As far as approvals go, it is also important to ensure that the AI system we have developed complies with regulatory requirements and obtains the necessary approvals required to operate in the region. (e.g., FDA approval in the U.S.).We would also advise constant collaboration with other ophthalmologists to ensure that the AI is on track, and in tune with the developments.
Smart vision glasses
An innovation that has come to really benefit people with vision impairments is the smart vision glasses. These glasses incorporate a combination of hardware, software, and artificial intelligence (AI) to provide a range of features aimed at improving the visual experience for those with vision challenges. Smart glasses are equipped with cameras and sensors to capture the user’s surroundings. Advanced image recognition algorithms and AI are employed to identify and describe objects, text, people, and more within the wearer’s field of vision. This information is then conveyed to the user, often through audio feedback. Smart glasses can also convert printed text into audible speech, allowing users to “read” signs, documents, labels, and other text-based content. This helps individuals navigate and understand their environment. The glasses can offer real-time directions, guiding users through indoor and outdoor spaces using GPS and mapping data.

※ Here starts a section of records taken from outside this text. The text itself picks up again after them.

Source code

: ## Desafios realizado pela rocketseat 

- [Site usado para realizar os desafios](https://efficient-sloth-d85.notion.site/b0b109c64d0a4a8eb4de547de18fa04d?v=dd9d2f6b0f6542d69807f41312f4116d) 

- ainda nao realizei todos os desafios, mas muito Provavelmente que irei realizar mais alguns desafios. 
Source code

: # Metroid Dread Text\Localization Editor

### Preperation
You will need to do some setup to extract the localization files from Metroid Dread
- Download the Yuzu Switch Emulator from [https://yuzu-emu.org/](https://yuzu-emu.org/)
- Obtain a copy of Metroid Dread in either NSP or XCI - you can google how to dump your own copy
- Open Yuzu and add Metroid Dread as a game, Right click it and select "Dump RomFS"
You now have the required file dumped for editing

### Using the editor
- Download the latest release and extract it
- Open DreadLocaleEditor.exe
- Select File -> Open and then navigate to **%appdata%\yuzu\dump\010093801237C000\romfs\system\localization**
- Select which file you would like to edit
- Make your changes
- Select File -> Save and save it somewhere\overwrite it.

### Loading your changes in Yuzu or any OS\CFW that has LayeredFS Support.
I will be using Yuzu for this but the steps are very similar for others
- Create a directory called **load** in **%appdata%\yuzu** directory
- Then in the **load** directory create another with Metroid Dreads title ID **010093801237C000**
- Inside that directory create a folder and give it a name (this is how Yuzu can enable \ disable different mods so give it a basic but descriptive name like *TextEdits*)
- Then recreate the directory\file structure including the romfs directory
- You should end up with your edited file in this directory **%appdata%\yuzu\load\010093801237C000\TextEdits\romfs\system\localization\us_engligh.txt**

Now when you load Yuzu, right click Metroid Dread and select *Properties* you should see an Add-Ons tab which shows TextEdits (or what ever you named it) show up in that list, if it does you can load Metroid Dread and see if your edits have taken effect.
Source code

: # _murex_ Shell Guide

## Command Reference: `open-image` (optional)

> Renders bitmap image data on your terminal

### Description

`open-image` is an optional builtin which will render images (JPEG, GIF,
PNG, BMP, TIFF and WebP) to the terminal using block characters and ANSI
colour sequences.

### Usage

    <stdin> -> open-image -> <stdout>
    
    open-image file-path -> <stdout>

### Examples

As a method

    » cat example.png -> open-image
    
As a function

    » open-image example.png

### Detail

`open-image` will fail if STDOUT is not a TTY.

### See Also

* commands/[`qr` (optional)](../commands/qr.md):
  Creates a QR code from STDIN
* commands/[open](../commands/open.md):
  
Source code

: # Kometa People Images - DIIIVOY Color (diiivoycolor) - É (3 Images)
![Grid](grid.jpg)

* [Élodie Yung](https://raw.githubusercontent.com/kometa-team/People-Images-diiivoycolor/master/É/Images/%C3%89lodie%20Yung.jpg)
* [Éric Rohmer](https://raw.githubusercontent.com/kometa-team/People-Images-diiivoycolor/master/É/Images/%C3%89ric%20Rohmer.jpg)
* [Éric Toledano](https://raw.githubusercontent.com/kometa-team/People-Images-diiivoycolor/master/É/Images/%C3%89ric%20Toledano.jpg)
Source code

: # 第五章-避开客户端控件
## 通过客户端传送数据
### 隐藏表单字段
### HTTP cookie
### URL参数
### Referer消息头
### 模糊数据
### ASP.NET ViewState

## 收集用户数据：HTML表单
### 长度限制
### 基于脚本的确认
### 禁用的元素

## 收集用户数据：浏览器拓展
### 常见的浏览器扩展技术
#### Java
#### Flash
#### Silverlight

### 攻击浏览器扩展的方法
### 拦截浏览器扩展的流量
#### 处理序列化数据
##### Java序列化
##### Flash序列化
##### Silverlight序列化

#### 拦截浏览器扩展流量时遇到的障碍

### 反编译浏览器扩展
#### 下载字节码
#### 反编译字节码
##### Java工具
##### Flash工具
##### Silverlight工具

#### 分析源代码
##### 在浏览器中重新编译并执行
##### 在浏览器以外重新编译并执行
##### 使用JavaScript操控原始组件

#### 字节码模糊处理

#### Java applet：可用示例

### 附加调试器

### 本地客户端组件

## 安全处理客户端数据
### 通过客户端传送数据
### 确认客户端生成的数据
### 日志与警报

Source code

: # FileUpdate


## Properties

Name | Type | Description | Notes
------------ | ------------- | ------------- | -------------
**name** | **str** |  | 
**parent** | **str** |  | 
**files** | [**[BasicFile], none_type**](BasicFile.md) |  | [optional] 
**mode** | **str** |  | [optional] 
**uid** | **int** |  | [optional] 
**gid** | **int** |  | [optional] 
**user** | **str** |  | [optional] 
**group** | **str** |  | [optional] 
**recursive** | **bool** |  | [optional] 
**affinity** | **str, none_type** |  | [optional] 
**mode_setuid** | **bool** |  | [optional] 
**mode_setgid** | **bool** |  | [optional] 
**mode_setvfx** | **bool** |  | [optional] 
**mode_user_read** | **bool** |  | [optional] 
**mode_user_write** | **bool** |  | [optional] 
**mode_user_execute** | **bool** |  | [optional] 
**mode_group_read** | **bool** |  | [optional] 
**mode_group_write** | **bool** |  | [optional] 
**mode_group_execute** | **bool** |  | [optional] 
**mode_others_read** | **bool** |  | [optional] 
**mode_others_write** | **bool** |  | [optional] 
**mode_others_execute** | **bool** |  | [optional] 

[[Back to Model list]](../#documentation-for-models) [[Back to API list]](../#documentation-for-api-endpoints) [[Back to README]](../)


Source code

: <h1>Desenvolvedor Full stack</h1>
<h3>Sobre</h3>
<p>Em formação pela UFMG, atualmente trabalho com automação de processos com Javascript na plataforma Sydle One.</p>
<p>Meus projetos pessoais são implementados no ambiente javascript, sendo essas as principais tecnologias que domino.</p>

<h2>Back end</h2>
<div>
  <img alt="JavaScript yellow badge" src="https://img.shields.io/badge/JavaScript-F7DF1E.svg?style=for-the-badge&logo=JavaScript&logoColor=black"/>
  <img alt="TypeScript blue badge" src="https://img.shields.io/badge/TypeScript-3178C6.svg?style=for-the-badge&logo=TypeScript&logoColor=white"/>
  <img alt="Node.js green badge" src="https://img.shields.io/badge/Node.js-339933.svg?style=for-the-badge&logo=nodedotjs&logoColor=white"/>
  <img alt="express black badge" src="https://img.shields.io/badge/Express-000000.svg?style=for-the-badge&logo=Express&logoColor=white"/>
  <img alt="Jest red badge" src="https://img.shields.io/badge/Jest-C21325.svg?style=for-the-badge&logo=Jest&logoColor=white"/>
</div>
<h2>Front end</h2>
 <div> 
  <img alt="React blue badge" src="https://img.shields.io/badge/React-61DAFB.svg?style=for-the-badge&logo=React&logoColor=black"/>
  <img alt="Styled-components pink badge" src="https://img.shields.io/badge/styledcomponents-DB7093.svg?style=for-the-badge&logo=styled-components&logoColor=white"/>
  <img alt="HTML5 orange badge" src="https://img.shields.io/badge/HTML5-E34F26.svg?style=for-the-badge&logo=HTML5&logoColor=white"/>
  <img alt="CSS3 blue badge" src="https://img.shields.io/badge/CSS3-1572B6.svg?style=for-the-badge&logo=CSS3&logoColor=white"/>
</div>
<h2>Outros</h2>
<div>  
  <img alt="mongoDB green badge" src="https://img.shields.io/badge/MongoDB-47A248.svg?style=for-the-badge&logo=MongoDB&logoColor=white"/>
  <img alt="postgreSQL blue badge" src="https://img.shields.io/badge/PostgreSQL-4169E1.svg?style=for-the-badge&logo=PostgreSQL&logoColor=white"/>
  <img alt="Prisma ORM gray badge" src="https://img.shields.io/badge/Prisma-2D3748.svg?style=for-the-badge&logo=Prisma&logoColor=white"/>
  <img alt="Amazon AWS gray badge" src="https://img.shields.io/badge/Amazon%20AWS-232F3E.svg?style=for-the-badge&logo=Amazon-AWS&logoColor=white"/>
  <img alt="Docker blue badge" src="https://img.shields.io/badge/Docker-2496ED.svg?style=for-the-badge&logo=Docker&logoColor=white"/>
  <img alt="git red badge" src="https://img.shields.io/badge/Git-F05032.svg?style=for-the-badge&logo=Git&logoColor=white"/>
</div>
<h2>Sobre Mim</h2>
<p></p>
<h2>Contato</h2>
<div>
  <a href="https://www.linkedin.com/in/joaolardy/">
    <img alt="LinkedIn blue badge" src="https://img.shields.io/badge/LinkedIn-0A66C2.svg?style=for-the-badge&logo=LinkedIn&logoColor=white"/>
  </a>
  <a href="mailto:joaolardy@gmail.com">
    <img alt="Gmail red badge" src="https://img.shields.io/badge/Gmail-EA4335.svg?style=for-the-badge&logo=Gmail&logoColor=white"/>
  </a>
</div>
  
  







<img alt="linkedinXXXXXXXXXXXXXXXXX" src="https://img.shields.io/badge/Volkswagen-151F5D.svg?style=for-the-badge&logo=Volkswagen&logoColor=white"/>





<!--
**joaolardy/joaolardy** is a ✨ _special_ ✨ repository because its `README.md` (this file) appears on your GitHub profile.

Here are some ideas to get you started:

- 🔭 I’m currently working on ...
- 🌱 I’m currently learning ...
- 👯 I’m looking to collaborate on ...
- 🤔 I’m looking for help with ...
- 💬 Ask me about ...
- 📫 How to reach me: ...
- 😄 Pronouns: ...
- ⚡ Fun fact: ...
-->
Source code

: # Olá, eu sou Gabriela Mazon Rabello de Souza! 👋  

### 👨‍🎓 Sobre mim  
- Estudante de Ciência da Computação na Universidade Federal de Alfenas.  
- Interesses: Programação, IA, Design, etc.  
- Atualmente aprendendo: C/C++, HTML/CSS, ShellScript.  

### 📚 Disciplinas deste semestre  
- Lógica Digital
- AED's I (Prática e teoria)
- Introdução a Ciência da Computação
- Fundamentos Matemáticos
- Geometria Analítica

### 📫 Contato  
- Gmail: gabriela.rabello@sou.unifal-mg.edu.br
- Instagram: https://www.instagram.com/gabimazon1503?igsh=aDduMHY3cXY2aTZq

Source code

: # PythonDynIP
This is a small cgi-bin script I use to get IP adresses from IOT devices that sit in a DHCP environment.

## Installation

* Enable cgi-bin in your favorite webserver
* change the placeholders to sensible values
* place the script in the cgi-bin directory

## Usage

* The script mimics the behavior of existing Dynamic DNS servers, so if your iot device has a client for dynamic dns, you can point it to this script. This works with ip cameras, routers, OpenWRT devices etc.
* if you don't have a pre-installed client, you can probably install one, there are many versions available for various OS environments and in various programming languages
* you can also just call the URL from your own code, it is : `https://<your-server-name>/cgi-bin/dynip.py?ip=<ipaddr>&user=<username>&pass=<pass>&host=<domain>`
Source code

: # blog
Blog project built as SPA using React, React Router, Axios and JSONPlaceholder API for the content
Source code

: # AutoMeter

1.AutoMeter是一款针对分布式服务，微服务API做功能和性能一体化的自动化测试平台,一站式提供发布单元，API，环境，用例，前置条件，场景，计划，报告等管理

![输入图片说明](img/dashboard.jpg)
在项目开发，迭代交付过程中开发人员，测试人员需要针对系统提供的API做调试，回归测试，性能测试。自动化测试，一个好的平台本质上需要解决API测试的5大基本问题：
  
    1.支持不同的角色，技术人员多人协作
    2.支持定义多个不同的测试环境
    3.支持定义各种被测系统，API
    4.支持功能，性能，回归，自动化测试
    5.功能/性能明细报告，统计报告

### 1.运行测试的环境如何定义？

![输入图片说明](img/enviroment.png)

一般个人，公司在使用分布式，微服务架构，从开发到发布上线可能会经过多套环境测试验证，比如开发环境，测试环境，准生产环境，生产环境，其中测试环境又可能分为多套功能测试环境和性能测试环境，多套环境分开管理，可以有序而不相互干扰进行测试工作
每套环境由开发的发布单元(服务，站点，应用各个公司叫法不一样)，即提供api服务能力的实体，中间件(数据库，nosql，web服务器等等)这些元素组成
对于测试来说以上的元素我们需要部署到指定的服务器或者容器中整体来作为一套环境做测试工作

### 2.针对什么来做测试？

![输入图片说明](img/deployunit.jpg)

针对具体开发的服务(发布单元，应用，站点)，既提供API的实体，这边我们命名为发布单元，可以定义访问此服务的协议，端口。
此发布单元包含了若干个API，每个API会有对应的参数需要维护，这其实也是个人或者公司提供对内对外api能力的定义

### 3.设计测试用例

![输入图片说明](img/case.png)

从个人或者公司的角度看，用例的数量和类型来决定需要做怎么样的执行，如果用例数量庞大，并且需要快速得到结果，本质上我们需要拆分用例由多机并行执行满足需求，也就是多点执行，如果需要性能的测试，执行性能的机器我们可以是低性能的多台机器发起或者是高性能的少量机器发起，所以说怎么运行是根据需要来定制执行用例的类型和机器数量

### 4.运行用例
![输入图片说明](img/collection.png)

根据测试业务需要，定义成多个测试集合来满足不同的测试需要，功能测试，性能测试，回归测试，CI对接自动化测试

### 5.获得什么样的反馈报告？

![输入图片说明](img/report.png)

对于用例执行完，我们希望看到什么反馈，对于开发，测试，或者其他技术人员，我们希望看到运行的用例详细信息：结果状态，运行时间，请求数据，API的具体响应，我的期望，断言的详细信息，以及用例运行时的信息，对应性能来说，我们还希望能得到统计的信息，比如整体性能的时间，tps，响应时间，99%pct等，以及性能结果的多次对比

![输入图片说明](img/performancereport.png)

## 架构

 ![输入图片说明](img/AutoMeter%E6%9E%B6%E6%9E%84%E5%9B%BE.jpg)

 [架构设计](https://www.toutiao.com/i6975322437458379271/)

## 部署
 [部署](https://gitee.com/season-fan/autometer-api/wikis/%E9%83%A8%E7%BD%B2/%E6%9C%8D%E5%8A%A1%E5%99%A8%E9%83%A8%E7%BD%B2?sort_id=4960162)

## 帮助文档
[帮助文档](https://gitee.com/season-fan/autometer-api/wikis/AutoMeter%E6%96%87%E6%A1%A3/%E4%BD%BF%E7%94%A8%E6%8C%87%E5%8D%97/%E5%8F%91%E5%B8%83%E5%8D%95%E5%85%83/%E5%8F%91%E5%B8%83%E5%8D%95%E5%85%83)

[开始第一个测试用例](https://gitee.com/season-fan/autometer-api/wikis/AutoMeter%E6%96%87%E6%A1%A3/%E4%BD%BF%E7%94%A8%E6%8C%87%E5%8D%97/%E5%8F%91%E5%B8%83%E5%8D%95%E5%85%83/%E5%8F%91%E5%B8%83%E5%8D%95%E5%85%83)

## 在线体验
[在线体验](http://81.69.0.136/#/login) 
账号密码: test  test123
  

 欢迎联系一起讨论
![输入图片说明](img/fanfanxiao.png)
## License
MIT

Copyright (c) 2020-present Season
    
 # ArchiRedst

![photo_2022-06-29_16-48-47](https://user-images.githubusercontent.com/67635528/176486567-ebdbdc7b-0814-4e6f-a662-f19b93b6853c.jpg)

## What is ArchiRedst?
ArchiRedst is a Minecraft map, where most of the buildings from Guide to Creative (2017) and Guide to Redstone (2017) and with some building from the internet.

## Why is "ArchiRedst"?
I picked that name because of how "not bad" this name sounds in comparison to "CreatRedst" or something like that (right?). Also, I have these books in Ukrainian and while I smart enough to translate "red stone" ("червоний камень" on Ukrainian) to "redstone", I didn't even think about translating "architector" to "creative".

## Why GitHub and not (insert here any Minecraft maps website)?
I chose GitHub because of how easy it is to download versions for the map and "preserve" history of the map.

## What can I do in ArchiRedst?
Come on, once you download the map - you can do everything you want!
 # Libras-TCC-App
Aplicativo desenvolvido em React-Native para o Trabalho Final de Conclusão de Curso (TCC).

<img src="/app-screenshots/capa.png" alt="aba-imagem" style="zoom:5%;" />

While we have enumerated the multiple benefits of using AI systems, it will be half the job done if we do not acknowledge some pain points. For instance, AI systems heavily depend on high-quality, diverse, and unbiased datasets. If the training data is flawed, biased, or unrepresentative, it can lead to inaccurate or biased AI predictions. Naturally, once technology goes digital, regulatory and ethical challenges related to issues of data privacy, informed consent, and patient trust crop up. AI models need rigorous validation in real life clinical setting, and unless updated regularly with emerging data sets, can become outdated. Also, determining responsibility in case of errors made by AI in healthcare can be legally complex. The costs of implementing AI in health care are prohibitively high, not something every institution can afford.
But this is the ultimate bottom line: Even if clinicians employ AI as a valuable tool for ophthalmology, aiding in early disease detection, diagnosis, and treatment, ultimately leading to improved eye health and quality of life for patients, AI should merely complement, not replace, human clinicians. Ophthalmologists must be able to interpret AI-generated recommendations and maintain clinical judgment.